====== Provided data

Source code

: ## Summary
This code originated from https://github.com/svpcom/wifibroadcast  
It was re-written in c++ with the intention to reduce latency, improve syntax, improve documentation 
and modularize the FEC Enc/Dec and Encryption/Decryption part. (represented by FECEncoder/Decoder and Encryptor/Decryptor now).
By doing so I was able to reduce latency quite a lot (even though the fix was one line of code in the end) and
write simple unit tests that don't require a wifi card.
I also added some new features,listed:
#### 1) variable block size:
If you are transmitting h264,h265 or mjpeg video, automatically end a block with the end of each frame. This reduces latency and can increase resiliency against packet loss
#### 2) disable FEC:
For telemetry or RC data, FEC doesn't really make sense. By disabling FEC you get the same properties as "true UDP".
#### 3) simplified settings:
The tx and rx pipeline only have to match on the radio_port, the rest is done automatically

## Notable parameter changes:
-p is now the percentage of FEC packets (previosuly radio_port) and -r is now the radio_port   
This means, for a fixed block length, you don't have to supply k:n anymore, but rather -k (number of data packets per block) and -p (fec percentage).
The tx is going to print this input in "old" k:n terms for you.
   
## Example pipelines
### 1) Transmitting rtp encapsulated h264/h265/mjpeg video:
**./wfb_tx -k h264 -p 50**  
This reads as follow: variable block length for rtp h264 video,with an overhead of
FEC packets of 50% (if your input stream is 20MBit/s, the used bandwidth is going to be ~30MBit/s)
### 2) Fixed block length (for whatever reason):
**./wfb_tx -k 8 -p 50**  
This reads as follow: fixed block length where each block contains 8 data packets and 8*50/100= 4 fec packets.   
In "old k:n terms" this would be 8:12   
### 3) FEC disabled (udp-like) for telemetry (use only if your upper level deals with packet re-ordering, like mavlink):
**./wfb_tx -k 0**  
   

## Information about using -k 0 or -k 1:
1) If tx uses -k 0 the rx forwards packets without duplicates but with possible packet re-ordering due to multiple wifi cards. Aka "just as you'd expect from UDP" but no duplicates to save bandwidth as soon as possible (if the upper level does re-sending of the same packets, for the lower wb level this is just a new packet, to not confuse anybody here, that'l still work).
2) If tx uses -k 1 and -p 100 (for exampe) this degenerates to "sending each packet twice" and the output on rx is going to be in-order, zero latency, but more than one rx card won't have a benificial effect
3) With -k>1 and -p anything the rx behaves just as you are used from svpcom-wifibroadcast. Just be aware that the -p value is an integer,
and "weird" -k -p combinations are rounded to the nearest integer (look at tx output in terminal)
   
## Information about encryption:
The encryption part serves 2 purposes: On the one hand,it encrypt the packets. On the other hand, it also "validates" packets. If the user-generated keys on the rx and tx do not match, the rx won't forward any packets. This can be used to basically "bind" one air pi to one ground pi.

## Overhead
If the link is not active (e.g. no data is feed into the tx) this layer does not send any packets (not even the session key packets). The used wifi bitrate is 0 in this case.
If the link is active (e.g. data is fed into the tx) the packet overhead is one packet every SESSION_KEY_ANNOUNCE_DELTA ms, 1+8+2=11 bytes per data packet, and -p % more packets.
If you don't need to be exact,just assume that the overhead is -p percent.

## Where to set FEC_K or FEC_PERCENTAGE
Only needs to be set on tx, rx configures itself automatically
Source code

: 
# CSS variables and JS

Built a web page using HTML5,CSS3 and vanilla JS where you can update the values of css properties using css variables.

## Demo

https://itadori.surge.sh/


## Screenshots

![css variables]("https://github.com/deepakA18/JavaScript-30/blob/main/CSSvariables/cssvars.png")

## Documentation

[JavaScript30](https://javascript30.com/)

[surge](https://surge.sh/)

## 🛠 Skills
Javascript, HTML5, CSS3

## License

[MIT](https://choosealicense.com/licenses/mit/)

============
====== Provided data

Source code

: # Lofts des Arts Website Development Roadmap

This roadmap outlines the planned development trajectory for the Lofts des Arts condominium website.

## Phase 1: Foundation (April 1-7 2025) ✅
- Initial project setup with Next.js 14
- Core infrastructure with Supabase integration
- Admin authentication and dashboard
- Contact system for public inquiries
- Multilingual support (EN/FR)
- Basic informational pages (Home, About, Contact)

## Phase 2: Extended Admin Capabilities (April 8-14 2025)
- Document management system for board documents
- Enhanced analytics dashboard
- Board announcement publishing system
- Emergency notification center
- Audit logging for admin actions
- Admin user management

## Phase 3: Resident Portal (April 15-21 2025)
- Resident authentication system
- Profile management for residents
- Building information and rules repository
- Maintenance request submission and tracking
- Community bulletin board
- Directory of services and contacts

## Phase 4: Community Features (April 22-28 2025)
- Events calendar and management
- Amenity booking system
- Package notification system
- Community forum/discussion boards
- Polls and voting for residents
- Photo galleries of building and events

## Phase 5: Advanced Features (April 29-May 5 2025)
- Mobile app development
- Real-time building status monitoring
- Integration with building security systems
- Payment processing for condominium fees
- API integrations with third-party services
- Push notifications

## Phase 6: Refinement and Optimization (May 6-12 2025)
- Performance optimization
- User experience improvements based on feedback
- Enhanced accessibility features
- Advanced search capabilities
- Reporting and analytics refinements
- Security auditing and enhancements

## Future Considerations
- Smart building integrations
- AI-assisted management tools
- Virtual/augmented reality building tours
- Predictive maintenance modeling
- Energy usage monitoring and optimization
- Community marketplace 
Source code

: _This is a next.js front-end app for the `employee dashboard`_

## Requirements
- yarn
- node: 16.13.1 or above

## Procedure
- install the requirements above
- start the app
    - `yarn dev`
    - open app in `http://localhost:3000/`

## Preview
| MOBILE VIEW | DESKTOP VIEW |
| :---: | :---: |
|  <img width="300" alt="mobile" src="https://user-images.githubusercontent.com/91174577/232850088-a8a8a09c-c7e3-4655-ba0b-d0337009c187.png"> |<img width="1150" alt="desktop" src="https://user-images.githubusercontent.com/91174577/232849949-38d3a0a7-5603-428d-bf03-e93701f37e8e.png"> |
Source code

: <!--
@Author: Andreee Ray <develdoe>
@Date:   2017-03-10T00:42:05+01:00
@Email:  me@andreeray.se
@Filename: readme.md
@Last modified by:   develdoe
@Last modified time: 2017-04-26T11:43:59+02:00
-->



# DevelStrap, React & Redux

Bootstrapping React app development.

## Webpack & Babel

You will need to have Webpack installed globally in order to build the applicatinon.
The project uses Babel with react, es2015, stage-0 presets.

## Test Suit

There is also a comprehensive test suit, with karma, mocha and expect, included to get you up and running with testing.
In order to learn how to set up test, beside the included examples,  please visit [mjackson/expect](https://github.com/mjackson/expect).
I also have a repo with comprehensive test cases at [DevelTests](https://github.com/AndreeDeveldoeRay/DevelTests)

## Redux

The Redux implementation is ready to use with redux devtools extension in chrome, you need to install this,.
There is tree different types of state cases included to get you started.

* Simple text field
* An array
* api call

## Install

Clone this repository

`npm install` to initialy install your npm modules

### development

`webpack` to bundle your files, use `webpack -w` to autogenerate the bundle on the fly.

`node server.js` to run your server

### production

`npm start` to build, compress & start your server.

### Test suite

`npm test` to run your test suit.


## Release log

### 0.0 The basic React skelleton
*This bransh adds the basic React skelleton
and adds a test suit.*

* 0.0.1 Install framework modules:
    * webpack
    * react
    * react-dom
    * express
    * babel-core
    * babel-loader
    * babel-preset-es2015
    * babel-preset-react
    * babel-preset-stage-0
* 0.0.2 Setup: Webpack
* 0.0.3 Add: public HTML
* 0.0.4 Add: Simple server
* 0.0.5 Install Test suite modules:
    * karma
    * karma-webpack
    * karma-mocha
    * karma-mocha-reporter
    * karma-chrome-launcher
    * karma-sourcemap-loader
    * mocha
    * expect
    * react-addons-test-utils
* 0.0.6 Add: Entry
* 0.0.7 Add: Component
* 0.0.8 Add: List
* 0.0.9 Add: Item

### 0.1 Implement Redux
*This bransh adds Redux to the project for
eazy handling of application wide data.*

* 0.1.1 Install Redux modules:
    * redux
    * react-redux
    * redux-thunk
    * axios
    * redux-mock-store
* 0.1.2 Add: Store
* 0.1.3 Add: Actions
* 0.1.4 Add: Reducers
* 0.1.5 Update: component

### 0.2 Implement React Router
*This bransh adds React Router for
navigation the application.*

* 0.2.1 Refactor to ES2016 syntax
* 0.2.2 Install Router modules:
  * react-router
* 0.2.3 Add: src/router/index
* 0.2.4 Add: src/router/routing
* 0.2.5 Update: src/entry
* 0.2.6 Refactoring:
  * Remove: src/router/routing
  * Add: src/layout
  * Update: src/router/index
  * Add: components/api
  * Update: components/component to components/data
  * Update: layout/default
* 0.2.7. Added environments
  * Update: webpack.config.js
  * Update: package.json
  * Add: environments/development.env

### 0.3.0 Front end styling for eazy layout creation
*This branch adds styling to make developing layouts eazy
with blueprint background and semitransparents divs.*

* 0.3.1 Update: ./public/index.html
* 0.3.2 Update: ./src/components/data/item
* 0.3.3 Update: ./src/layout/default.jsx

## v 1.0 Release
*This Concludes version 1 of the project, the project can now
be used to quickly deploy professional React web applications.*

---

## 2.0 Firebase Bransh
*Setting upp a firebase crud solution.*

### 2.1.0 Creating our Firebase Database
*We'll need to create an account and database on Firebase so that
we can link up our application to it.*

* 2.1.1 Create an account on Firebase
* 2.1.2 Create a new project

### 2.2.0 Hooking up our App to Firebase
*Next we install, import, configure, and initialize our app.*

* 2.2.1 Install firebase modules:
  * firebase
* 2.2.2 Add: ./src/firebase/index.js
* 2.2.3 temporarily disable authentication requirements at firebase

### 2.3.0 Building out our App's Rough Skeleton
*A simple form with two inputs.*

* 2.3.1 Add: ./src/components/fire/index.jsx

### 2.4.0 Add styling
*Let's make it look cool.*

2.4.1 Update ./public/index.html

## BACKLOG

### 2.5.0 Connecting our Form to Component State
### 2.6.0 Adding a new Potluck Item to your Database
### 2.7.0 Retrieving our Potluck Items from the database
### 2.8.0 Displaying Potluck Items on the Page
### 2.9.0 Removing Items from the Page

============
====== Provided data

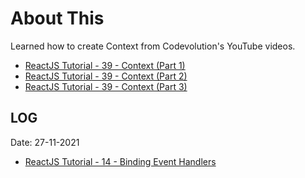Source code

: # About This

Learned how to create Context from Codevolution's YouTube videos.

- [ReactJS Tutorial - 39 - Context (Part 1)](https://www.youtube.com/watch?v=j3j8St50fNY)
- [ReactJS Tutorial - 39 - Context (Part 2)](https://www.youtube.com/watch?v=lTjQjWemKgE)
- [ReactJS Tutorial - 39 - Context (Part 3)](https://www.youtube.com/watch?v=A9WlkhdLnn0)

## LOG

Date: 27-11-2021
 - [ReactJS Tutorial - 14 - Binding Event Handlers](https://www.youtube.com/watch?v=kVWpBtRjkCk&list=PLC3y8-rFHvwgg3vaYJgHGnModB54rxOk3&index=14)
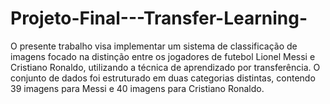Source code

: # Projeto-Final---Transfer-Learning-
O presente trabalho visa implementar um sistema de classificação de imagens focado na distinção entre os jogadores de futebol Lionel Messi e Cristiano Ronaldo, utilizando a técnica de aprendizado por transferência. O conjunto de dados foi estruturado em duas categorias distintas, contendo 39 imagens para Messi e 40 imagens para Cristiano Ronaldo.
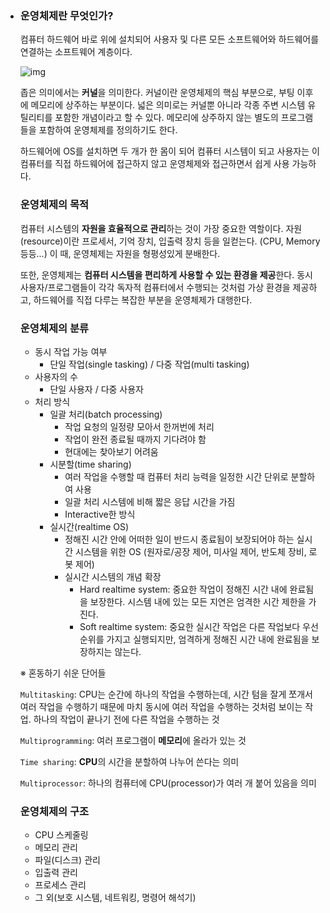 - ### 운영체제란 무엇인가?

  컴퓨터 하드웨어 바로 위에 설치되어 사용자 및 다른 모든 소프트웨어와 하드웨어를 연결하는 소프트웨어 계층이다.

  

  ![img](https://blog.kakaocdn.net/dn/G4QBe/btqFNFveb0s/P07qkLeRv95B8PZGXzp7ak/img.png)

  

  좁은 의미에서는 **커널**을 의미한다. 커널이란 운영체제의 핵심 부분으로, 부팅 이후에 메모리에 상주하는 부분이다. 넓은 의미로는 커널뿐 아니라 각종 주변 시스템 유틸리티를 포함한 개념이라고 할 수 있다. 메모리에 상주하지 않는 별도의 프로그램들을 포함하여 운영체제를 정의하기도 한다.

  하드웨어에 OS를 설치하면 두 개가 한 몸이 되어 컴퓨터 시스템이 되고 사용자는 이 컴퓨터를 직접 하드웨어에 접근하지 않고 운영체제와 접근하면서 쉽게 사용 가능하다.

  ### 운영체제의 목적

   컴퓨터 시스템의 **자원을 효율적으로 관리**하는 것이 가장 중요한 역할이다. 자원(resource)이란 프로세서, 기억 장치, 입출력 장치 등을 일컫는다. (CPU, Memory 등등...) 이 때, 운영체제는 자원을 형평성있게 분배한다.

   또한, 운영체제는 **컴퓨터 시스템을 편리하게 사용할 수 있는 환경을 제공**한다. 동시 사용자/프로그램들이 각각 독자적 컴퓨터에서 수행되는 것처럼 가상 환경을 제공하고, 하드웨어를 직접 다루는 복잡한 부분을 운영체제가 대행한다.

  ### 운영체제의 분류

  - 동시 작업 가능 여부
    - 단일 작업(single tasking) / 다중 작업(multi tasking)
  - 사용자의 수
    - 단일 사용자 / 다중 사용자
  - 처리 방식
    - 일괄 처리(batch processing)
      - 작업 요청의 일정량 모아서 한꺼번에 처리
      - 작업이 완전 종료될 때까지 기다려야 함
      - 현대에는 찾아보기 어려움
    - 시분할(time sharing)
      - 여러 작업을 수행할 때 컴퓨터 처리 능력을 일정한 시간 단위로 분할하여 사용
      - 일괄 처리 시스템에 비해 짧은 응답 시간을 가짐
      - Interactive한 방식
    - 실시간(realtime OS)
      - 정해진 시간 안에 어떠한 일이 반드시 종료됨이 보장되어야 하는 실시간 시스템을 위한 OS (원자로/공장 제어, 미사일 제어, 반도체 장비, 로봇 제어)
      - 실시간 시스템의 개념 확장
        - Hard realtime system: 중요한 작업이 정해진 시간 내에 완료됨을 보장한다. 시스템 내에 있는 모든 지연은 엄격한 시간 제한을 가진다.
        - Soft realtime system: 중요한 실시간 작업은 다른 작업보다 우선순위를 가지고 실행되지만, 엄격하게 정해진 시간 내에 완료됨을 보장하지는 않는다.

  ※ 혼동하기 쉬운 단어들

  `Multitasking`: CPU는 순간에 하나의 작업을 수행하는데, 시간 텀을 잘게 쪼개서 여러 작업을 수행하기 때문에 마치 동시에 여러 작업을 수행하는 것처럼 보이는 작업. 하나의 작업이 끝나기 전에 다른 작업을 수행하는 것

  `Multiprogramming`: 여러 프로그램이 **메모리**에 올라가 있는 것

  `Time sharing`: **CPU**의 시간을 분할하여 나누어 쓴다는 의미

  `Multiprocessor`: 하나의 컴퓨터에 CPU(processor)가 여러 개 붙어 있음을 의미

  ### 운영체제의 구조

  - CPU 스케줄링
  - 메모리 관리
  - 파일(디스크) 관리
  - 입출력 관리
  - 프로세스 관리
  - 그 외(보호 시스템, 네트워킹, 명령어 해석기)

============

• _What to produce_:
After locating the line with "If the link is not" above, return that line and every later line through the one with "[MIT](https://choosealicense.com/licenses/mit/)", word for word and with nothing else.

• _Exercise response_:
If the link is not active (e.g. no data is feed into the tx) this layer does not send any packets (not even the session key packets). The used wifi bitrate is 0 in this case.
If the link is active (e.g. data is fed into the tx) the packet overhead is one packet every SESSION_KEY_ANNOUNCE_DELTA ms, 1+8+2=11 bytes per data packet, and -p % more packets.
If you don't need to be exact,just assume that the overhead is -p percent.

## Where to set FEC_K or FEC_PERCENTAGE
Only needs to be set on tx, rx configures itself automatically
Source code

: 
# CSS variables and JS

Built a web page using HTML5,CSS3 and vanilla JS where you can update the values of css properties using css variables.

## Demo

https://itadori.surge.sh/


## Screenshots

![css variables]("https://github.com/deepakA18/JavaScript-30/blob/main/CSSvariables/cssvars.png")

## Documentation

[JavaScript30](https://javascript30.com/)

[surge](https://surge.sh/)

## 🛠 Skills
Javascript, HTML5, CSS3

## License

[MIT](https://choosealicense.com/licenses/mit/)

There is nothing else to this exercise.